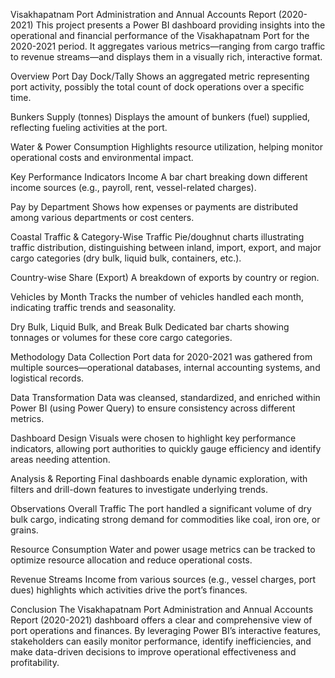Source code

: Visakhapatnam Port Administration and Annual Accounts Report (2020-2021)
This project presents a Power BI dashboard providing insights into the operational and financial performance of the Visakhapatnam Port for the 2020-2021 period. It aggregates various metrics—ranging from cargo traffic to revenue streams—and displays them in a visually rich, interactive format.

Overview
Port Day Dock/Tally
Shows an aggregated metric representing port activity, possibly the total count of dock operations over a specific time.

Bunkers Supply (tonnes)
Displays the amount of bunkers (fuel) supplied, reflecting fueling activities at the port.

Water & Power Consumption
Highlights resource utilization, helping monitor operational costs and environmental impact.

Key Performance Indicators
Income
A bar chart breaking down different income sources (e.g., payroll, rent, vessel-related charges).

Pay by Department
Shows how expenses or payments are distributed among various departments or cost centers.

Coastal Traffic & Category-Wise Traffic
Pie/doughnut charts illustrating traffic distribution, distinguishing between inland, import, export, and major cargo categories (dry bulk, liquid bulk, containers, etc.).

Country-wise Share (Export)
A breakdown of exports by country or region.

Vehicles by Month
Tracks the number of vehicles handled each month, indicating traffic trends and seasonality.

Dry Bulk, Liquid Bulk, and Break Bulk
Dedicated bar charts showing tonnages or volumes for these core cargo categories.

Methodology
Data Collection
Port data for 2020-2021 was gathered from multiple sources—operational databases, internal accounting systems, and logistical records.

Data Transformation
Data was cleansed, standardized, and enriched within Power BI (using Power Query) to ensure consistency across different metrics.

Dashboard Design
Visuals were chosen to highlight key performance indicators, allowing port authorities to quickly gauge efficiency and identify areas needing attention.

Analysis & Reporting
Final dashboards enable dynamic exploration, with filters and drill-down features to investigate underlying trends.

Observations
Overall Traffic
The port handled a significant volume of dry bulk cargo, indicating strong demand for commodities like coal, iron ore, or grains.

Resource Consumption
Water and power usage metrics can be tracked to optimize resource allocation and reduce operational costs.

Revenue Streams
Income from various sources (e.g., vessel charges, port dues) highlights which activities drive the port’s finances.

Conclusion
The Visakhapatnam Port Administration and Annual Accounts Report (2020-2021) dashboard offers a clear and comprehensive view of port operations and finances. By leveraging Power BI’s interactive features, stakeholders can easily monitor performance, identify inefficiencies, and make data-driven decisions to improve operational effectiveness and profitability.
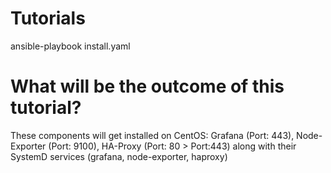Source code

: # Tutorials
ansible-playbook install.yaml

# What will be the outcome of this tutorial?
These components will get installed on CentOS: Grafana (Port: 443), Node-Exporter (Port: 9100), HA-Proxy (Port: 80 > Port:443) along with their SystemD services (grafana, node-exporter, haproxy)




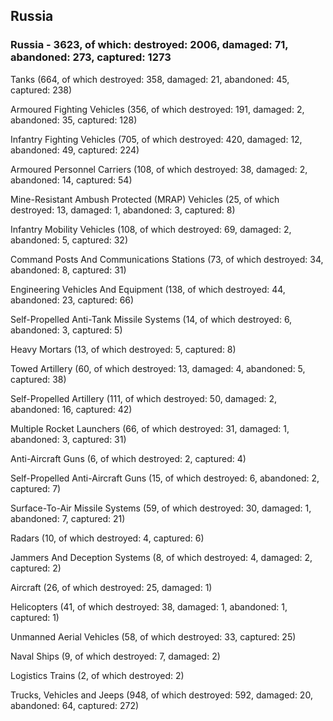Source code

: 
 
 ## Russia
 
 ### Russia - 3623, of which: destroyed: 2006, damaged: 71, abandoned: 273, captured: 1273

 

 

 Tanks (664, of which destroyed: 358, damaged: 21, abandoned: 45, captured: 238)

 Armoured Fighting Vehicles (356, of which destroyed: 191, damaged: 2, abandoned: 35, captured: 128)

 Infantry Fighting Vehicles (705, of which destroyed: 420, damaged: 12, abandoned: 49, captured: 224)

 Armoured Personnel Carriers (108, of which destroyed: 38, damaged: 2, abandoned: 14, captured: 54)

 Mine-Resistant Ambush Protected (MRAP) Vehicles (25, of which destroyed: 13, damaged: 1, abandoned: 3, captured: 8)

 Infantry Mobility Vehicles (108, of which destroyed: 69, damaged: 2, abandoned: 5, captured: 32)

 Command Posts And Communications Stations (73, of which destroyed: 34, abandoned: 8, captured: 31)

 Engineering Vehicles And Equipment (138, of which destroyed: 44, abandoned: 23, captured: 66)

 Self-Propelled Anti-Tank Missile Systems (14, of which destroyed: 6, abandoned: 3, captured: 5)

 Heavy Mortars (13, of which destroyed: 5, captured: 8)

 Towed Artillery (60, of which destroyed: 13, damaged: 4, abandoned: 5, captured: 38)

 Self-Propelled Artillery (111, of which destroyed: 50, damaged: 2, abandoned: 16, captured: 42)

 Multiple Rocket Launchers (66, of which destroyed: 31, damaged: 1, abandoned: 3, captured: 31)

 Anti-Aircraft Guns (6, of which destroyed: 2, captured: 4)

 Self-Propelled Anti-Aircraft Guns (15, of which destroyed: 6, abandoned: 2, captured: 7)

 Surface-To-Air Missile Systems (59, of which destroyed: 30, damaged: 1, abandoned: 7, captured: 21)

 Radars (10, of which destroyed: 4, captured: 6)

 Jammers And Deception Systems (8, of which destroyed: 4, damaged: 2, captured: 2)

 Aircraft (26, of which destroyed: 25, damaged: 1)

 Helicopters (41, of which destroyed: 38, damaged: 1, abandoned: 1, captured: 1)

 Unmanned Aerial Vehicles (58, of which destroyed: 33, captured: 25)

 Naval Ships (9, of which destroyed: 7, damaged: 2)

 Logistics Trains (2, of which destroyed: 2)

 Trucks, Vehicles and Jeeps (948, of which destroyed: 592, damaged: 20, abandoned: 64, captured: 272)

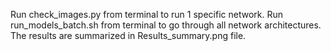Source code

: Run check_images.py from terminal to run 1 specific network. 
Run run_models_batch.sh from terminal to go through all network architectures. The results are summarized in Results_summary.png file. 
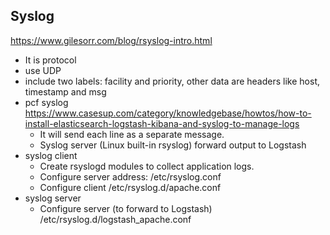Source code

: ## Syslog
https://www.gilesorr.com/blog/rsyslog-intro.html  

- It is protocol
- use UDP
- include two labels: facility and priority, other data are headers like host, timestamp and msg
- pcf syslog  
  https://www.casesup.com/category/knowledgebase/howtos/how-to-install-elasticsearch-logstash-kibana-and-syslog-to-manage-logs  
  - It will send each line as a separate message.
  - Syslog server (Linux built-in rsyslog) forward output to Logstash
- syslog client
  - Create rsyslogd modules to collect application logs.
  - Configure server address: /etc/rsyslog.conf
  - Configure client /etc/rsyslog.d/apache.conf
- syslog server 
  - Configure server (to forward to Logstash) /etc/rsyslog.d/logstash_apache.conf

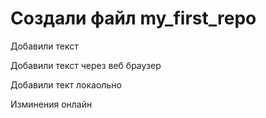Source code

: ﻿# Создали файл my_first_repo

Добавили текст

Добавили текст через веб браузер

Добавили тект локаольно

Изминения онлайн
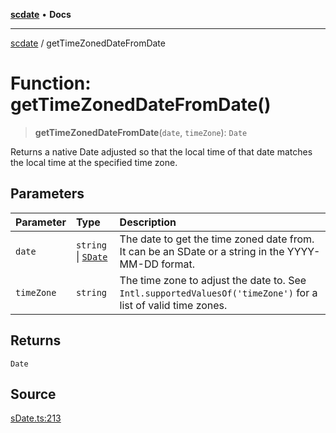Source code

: [**scdate**](../README.md) • **Docs**

---

[scdate](../README.md) / getTimeZonedDateFromDate

# Function: getTimeZonedDateFromDate()

> **getTimeZonedDateFromDate**(`date`, `timeZone`): `Date`

Returns a native Date adjusted so that the local time of that date matches
the local time at the specified time zone.

## Parameters

| Parameter  | Type                                       | Description                                                                                                   |
| :--------- | :----------------------------------------- | :------------------------------------------------------------------------------------------------------------ |
| `date`     | `string` \| [`SDate`](../classes/SDate.md) | The date to get the time zoned date from. It can be an SDate or a string in the YYYY-MM-DD format.            |
| `timeZone` | `string`                                   | The time zone to adjust the date to. See `Intl.supportedValuesOf('timeZone')` for a list of valid time zones. |

## Returns

`Date`

## Source

[sDate.ts:213](https://github.com/ericvera/scdate/blob/main/src/sDate.ts#L213)
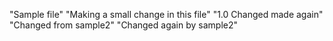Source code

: "Sample file" 
"Making a small change in this file"
"1.0 Changed made again"
"Changed from sample2"
"Changed again by sample2"
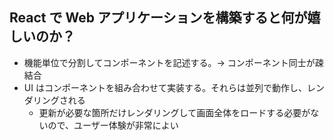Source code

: ## React で Web アプリケーションを構築すると何が嬉しいのか？

- 機能単位で分割してコンポーネントを記述する。-> コンポーネント同士が疎結合
- UI はコンポーネントを組み合わせて実装する。それらは並列で動作し、レンダリングされる
  - 更新が必要な箇所だけレンダリングして画面全体をロードする必要がないので、ユーザー体験が非常によい
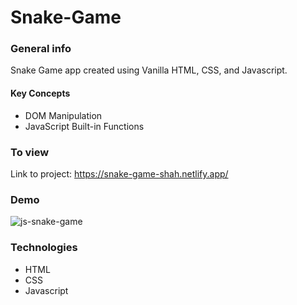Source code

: # Snake-Game


### General info

Snake Game app created using Vanilla HTML, CSS, and Javascript.

#### Key Concepts
- DOM Manipulation
- JavaScript Built-in Functions

### To view
Link to project: https://snake-game-shah.netlify.app/

### Demo
![js-snake-game](https://media.giphy.com/media/AgQPWuRLsgQ9hl5ePL/giphy.gif)

### Technologies

- HTML
- CSS
- Javascript
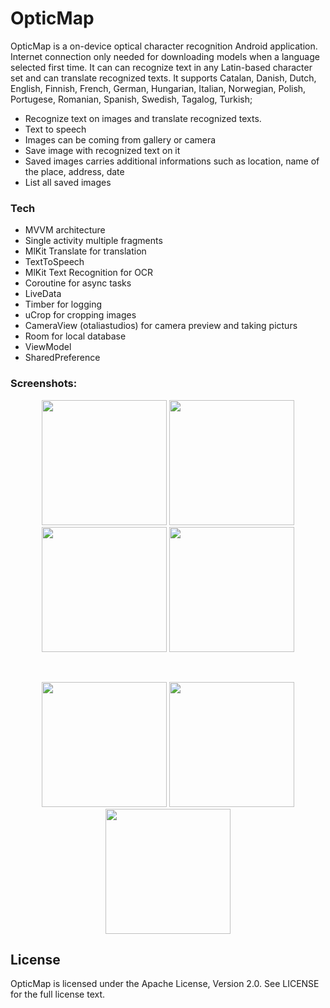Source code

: # OpticMap

OpticMap is a on-device optical character recognition Android application. Internet connection only needed for downloading models when a language selected first time. It can can recognize text in any Latin-based character set and can translate recognized texts. It supports Catalan, Danish, Dutch, English, Finnish, French, German, Hungarian, Italian, Norwegian, Polish, Portugese, Romanian, Spanish, Swedish, Tagalog, Turkish;

  - Recognize text on images and translate recognized texts.
  - Text to speech
  - Images can be coming from gallery or camera
  - Save image with recognized text on it
  - Saved images carries additional informations such as location, name of the place, address, date
  - List all saved images


### Tech

* MVVM architecture
* Single activity multiple fragments
* MlKit Translate for translation
* TextToSpeech
* MlKit Text Recognition for OCR
* Coroutine for async tasks
* LiveData
* Timber for logging
* uCrop for cropping images
* CameraView (otaliastudios) for camera preview and taking picturs
* Room for local database
* ViewModel
* SharedPreference

### Screenshots:

<p align="center">
  <img src="https://github.com/etasdemir/OpticMap/blob/master/screens/Screenshot_20210619-123903_OpticMap.jpg?raw=true" width="200">
  <img src="https://github.com/etasdemir/OpticMap/blob/master/screens/Screenshot_20210619-123939_OpticMap.jpg?raw=true" width="200">
  <img src="https://raw.githubusercontent.com/etasdemir/OpticMap/master/screens/Screenshot_20210619-124004_OpticMap.jpg?raw=true" width="200">
  <img src="https://github.com/etasdemir/OpticMap/blob/master/screens/Screenshot_20210619-133450_OpticMap.jpg?raw=true" width="200">
</p>
<br>
<p align="center">
  <img src="https://github.com/etasdemir/OpticMap/blob/master/screens/Screenshot_20210619-125538_OpticMap.jpg?raw=true" width="200">
  <img src="https://github.com/etasdemir/OpticMap/blob/master/screens/Screenshot_20210619-125944_OpticMap.jpg?raw=true" width="200">
  <img src="https://github.com/etasdemir/OpticMap/blob/master/screens/Screenshot_20210619-125951_OpticMap.jpg?raw=true" width="200">
</p>

License
----

OpticMap is licensed under the Apache License, Version 2.0. See LICENSE for the full license text.

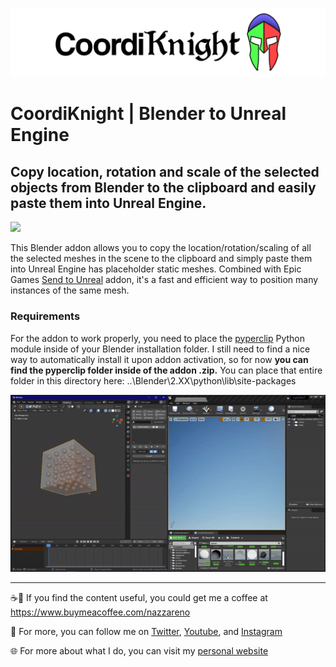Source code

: <a>![](pics/CoordiKnight_logotype_onWhite.jpg)</a>

# CoordiKnight | Blender to Unreal Engine
## Copy location, rotation and scale of the selected objects from Blender to the clipboard and easily paste them into Unreal Engine.

<a>![](pics/Transform2UE_01_600px.gif)</a>

This Blender addon allows you to copy the location/rotation/scaling of all the selected meshes in the scene to the clipboard and simply paste them into Unreal Engine has placeholder static meshes. Combined with Epic Games <a href="https://github.com/EpicGames/BlenderTools">Send to Unreal</a> addon, it's a fast and efficient way to position many instances of the same mesh.

### Requirements
For the addon to work properly, you need to place the <a href="https://pypi.org/project/pyperclip/">pyperclip</a> Python module inside of your Blender installation folder.
I still need to find a nice way to automatically install it upon addon activation, so for now **you can find the pyperclip folder inside of the addon .zip.**
You can place that entire folder in this directory here: ..\Blender\2.XX\python\lib\site-packages

<a>![](pics/Transform2UE_02_600px.gif)</a>

---
☕🤎 If you find the content useful, you could get me a coffee at https://www.buymeacoffee.com/nazzareno

🙏 For more, you can follow me on <a href="https://twitter.com/nazzagnl">Twitter</a>, <a href="http://www.youtube.com/c/NazzarenoGiannelliCG">Youtube</a>, and <a href="https://www.instagram.com/nazzarenogiannelli">Instagram</a>

:globe_with_meridians: For more about what I do, you can visit my [personal website](https://www.nazzarenogiannelli.com/)
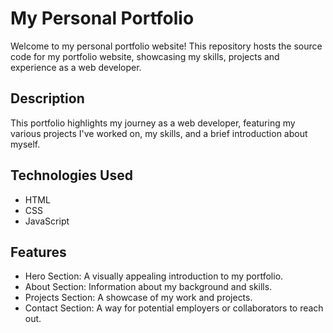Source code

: # My Personal Portfolio

Welcome to my personal portfolio website!
This repository hosts the source code for my portfolio website, showcasing my skills, projects and experience as a web developer.

## Description

This portfolio highlights my journey as a web developer, featuring my various projects I've worked on, my skills, and a brief introduction about myself.

## Technologies Used

- HTML
- CSS
- JavaScript

## Features

- Hero Section: A visually appealing introduction to my portfolio.
- About Section: Information about my background and skills.
- Projects Section: A showcase of my work and projects.
- Contact Section: A way for potential employers or collaborators to reach out.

About this exercise: Everything above from the line containing "Shows an aggregated" down to the line containing "Pay by Department" is to be transcribed exactly, with both of those lines included and nothing else added.

Solution to this problem:
Shows an aggregated metric representing port activity, possibly the total count of dock operations over a specific time.

Bunkers Supply (tonnes)
Displays the amount of bunkers (fuel) supplied, reflecting fueling activities at the port.

Water & Power Consumption
Highlights resource utilization, helping monitor operational costs and environmental impact.

Key Performance Indicators
Income
A bar chart breaking down different income sources (e.g., payroll, rent, vessel-related charges).

Pay by Department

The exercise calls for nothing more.